Staff’s July 14 listserv message is remarkably free of detail. For example, it fails to mention any reduction in the number of trees (previously reported: 124) that are to be removed. Without more detail, it is impossible to know whether staff’s changes will result in any consequential reduction in the environmental harm to the site.

Essentially, the public is being denied an opportunity to provide meaningful feedback on the design even though significant issues remain. Here are my concerns: 1) flawed process, 2) environmental impact and 3) cost.

Process Issues

Staff also appears to have ignored a request from the Public Facilities Review Committee. Below is an excerpt from a PFRC 5-16-17 letter (attached):

Notification for PFRC meetings should be distributed to the larger Lubber Run listserv as there is room for public comment at the meeting.

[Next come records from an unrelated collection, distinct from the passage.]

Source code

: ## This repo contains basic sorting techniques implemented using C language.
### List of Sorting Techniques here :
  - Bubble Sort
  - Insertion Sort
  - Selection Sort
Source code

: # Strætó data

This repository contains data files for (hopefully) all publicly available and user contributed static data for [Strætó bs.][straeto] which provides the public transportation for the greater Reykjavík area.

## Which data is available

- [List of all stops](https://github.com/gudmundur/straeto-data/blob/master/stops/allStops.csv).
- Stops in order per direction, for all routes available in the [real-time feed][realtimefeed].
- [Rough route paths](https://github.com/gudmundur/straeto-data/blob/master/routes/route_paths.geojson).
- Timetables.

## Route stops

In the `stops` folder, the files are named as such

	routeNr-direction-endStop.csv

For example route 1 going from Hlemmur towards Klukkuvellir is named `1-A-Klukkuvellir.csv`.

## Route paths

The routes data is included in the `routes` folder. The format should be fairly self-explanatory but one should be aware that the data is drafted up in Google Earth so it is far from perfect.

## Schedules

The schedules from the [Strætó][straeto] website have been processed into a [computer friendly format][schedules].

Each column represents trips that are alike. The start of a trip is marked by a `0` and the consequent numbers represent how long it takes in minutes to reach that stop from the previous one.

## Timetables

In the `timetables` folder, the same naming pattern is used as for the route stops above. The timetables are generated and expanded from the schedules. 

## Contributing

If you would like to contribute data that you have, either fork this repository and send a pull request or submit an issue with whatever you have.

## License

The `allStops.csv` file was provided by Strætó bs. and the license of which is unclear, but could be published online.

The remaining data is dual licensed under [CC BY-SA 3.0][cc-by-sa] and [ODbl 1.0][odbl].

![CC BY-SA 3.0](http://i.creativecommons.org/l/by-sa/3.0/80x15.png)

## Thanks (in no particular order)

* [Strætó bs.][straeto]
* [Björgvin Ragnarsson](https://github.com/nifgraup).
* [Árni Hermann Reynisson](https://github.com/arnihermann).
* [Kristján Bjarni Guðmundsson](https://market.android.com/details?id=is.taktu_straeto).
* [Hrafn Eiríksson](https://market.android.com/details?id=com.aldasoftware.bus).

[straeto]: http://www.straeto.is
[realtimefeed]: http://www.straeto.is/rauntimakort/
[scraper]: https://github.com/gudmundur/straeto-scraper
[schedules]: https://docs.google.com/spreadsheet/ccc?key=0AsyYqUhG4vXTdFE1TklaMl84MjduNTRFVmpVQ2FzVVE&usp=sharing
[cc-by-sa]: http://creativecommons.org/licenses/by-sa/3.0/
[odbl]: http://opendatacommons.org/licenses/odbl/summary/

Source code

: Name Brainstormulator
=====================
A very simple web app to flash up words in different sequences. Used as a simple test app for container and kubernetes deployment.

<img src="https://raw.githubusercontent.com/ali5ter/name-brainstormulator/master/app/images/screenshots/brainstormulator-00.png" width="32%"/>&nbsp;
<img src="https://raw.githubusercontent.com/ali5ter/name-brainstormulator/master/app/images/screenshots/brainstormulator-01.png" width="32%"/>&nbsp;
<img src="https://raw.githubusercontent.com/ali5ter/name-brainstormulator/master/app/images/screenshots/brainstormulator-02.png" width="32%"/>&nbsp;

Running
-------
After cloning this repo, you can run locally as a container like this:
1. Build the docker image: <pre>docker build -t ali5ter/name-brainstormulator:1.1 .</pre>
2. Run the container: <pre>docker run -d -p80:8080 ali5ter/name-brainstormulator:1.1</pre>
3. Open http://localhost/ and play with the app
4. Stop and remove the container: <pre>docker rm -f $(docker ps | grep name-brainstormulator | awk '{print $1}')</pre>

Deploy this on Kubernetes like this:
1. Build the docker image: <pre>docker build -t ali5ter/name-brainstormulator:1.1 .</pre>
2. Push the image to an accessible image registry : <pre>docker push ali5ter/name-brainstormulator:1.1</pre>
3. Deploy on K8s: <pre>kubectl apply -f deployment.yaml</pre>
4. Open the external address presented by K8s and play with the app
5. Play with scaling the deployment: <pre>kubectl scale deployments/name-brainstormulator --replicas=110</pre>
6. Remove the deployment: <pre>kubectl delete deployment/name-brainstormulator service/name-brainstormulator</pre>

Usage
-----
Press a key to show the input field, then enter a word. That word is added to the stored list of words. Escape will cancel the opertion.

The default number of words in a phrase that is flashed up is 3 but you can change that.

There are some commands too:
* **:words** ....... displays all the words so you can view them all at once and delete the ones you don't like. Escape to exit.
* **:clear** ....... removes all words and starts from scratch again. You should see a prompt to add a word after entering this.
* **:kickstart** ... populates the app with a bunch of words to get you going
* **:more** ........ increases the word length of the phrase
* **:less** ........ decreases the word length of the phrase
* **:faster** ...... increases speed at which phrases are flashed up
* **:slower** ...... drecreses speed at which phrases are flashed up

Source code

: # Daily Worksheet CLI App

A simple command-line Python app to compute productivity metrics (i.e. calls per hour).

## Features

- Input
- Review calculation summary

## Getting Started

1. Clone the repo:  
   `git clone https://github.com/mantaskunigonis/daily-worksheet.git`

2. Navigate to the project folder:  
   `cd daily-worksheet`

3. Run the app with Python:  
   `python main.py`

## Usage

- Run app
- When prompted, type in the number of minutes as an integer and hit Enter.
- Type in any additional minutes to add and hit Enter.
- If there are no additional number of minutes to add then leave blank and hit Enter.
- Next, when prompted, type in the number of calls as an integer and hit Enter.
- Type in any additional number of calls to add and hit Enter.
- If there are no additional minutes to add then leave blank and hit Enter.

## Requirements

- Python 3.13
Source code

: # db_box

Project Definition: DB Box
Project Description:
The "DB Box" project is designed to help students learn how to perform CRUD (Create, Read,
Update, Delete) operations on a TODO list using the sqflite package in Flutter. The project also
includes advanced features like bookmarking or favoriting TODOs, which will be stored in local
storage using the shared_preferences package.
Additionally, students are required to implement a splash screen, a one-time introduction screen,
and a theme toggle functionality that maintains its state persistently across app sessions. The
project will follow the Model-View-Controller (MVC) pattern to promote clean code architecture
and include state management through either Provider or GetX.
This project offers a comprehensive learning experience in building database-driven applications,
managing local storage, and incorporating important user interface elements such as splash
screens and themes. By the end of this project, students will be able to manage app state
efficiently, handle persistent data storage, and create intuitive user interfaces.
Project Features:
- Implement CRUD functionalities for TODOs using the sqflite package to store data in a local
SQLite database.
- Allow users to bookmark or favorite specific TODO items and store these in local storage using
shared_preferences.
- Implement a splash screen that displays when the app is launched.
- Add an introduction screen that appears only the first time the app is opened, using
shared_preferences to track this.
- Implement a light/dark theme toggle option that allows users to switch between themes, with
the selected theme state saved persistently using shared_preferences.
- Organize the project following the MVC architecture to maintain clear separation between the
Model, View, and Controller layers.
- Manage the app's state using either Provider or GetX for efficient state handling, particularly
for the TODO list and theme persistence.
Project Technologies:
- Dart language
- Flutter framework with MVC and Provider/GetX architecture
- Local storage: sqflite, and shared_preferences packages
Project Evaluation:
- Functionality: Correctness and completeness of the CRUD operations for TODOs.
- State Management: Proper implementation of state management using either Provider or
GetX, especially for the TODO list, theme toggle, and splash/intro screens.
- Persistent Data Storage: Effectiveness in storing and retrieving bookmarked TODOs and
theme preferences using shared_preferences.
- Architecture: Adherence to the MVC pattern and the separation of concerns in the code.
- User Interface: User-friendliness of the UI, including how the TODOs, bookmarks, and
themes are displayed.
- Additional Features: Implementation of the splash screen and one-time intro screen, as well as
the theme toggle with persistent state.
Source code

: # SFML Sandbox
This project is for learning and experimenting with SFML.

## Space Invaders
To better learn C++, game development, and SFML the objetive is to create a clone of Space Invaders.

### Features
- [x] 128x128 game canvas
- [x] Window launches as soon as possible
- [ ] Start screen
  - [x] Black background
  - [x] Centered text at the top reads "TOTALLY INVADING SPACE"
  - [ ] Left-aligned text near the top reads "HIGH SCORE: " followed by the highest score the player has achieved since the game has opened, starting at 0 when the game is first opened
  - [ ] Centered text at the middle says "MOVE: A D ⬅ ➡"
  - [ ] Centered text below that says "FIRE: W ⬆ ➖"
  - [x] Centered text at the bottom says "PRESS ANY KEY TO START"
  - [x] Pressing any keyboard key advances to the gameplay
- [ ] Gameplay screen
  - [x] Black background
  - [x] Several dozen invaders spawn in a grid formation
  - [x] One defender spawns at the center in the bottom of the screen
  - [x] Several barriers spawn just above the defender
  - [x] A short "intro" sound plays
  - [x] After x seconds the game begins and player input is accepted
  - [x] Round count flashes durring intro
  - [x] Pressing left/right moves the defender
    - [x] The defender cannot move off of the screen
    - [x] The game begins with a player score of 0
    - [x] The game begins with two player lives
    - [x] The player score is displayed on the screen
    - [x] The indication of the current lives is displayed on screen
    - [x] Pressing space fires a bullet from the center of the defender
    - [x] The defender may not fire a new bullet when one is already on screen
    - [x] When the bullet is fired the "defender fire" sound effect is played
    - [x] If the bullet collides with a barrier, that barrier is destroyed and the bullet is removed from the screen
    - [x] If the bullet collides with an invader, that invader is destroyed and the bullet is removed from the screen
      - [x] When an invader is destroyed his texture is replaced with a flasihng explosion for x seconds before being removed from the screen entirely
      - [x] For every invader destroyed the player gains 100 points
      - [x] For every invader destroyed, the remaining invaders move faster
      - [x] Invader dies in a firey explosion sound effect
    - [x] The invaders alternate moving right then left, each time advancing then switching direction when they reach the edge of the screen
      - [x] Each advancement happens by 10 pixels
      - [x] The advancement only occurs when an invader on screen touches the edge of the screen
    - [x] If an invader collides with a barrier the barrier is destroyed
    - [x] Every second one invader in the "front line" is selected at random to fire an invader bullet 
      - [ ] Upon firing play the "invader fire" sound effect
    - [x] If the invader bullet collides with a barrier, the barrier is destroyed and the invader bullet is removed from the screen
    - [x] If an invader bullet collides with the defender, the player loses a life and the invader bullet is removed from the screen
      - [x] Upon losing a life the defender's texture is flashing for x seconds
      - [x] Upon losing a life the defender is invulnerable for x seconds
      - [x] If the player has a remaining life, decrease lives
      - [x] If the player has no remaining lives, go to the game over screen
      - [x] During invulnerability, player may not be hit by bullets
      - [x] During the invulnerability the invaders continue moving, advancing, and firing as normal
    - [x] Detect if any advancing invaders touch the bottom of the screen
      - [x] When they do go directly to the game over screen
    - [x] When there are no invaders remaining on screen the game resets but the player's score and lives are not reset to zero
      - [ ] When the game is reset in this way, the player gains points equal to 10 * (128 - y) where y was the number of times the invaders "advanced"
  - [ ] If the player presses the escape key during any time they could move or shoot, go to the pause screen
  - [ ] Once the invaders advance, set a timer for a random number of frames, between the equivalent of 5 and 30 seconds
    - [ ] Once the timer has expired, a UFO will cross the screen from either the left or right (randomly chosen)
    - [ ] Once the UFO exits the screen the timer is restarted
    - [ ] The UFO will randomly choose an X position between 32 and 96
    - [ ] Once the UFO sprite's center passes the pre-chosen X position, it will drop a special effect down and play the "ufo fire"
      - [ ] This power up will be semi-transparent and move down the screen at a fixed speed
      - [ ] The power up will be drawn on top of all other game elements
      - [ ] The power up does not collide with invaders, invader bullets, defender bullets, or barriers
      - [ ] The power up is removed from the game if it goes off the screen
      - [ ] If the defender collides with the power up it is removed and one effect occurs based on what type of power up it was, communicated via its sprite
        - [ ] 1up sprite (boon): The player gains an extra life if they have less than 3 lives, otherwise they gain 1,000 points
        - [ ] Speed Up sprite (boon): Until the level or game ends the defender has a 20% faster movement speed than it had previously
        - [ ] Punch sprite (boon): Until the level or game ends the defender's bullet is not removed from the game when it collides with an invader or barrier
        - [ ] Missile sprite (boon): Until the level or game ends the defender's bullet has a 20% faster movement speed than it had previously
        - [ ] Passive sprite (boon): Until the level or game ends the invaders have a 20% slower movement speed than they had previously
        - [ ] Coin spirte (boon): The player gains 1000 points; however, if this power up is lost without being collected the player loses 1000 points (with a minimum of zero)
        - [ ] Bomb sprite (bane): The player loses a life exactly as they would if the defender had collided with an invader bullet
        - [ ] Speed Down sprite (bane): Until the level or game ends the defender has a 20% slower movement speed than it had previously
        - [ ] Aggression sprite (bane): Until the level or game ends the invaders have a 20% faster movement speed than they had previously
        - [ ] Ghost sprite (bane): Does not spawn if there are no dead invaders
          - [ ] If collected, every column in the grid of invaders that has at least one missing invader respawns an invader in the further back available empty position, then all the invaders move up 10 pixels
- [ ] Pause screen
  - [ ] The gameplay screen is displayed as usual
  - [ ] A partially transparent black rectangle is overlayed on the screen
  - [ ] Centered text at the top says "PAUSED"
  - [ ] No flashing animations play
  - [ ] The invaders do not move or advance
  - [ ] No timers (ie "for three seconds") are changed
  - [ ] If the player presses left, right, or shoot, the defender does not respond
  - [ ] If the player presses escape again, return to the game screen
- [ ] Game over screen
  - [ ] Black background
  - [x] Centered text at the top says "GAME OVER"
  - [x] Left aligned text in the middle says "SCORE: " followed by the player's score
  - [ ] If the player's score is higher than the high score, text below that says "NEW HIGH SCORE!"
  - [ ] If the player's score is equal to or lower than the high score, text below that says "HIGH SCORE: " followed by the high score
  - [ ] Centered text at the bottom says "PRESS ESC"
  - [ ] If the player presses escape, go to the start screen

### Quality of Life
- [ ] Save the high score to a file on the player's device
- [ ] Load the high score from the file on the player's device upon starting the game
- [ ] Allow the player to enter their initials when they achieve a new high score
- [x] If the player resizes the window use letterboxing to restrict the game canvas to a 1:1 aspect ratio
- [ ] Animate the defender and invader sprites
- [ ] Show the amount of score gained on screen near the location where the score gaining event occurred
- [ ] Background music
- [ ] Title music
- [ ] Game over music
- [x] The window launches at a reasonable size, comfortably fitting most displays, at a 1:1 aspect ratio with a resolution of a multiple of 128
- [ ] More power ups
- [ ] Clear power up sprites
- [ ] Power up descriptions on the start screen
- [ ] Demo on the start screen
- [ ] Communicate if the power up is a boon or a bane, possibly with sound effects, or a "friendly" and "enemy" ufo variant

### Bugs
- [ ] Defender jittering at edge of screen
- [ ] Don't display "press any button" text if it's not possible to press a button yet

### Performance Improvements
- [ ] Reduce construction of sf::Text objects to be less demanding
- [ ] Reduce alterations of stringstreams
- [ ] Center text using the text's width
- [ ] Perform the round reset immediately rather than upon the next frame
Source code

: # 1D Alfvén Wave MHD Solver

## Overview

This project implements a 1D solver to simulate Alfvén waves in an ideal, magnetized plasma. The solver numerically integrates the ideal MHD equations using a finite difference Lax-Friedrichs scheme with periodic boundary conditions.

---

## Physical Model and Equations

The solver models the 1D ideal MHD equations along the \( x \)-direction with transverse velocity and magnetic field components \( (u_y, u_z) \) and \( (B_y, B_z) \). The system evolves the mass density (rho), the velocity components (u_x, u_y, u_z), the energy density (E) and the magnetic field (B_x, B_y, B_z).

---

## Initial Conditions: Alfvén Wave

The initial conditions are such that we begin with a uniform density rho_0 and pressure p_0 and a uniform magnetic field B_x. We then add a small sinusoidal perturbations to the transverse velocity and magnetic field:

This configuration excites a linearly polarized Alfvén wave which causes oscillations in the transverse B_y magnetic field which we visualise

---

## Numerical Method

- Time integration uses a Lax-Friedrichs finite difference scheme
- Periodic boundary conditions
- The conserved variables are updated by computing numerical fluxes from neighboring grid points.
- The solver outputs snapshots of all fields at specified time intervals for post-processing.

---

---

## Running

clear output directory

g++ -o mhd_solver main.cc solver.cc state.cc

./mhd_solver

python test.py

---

According to a resident who is on the LRCC listserv, he received no announcements of PFRC meetings. And in one instance, staff scheduled an LRCC public meeting that conflicted with a PFRC meeting also being held to review the LRCC project.

Staff’s perception of the community’s feedback on this project continues to be at odds with the public’s perception of what it has asked for. Namely, staff’s open-ended survey encouraged wishful thinking (without providing any reality-driven cost or environmental impact information). Not surprisingly, staff received a wide range of sometimes-conflicting aspirations and desires. However, there was one consistent and clearly expressed theme:

Save the site’s trees and make environmental protection/habitat preservation a priority.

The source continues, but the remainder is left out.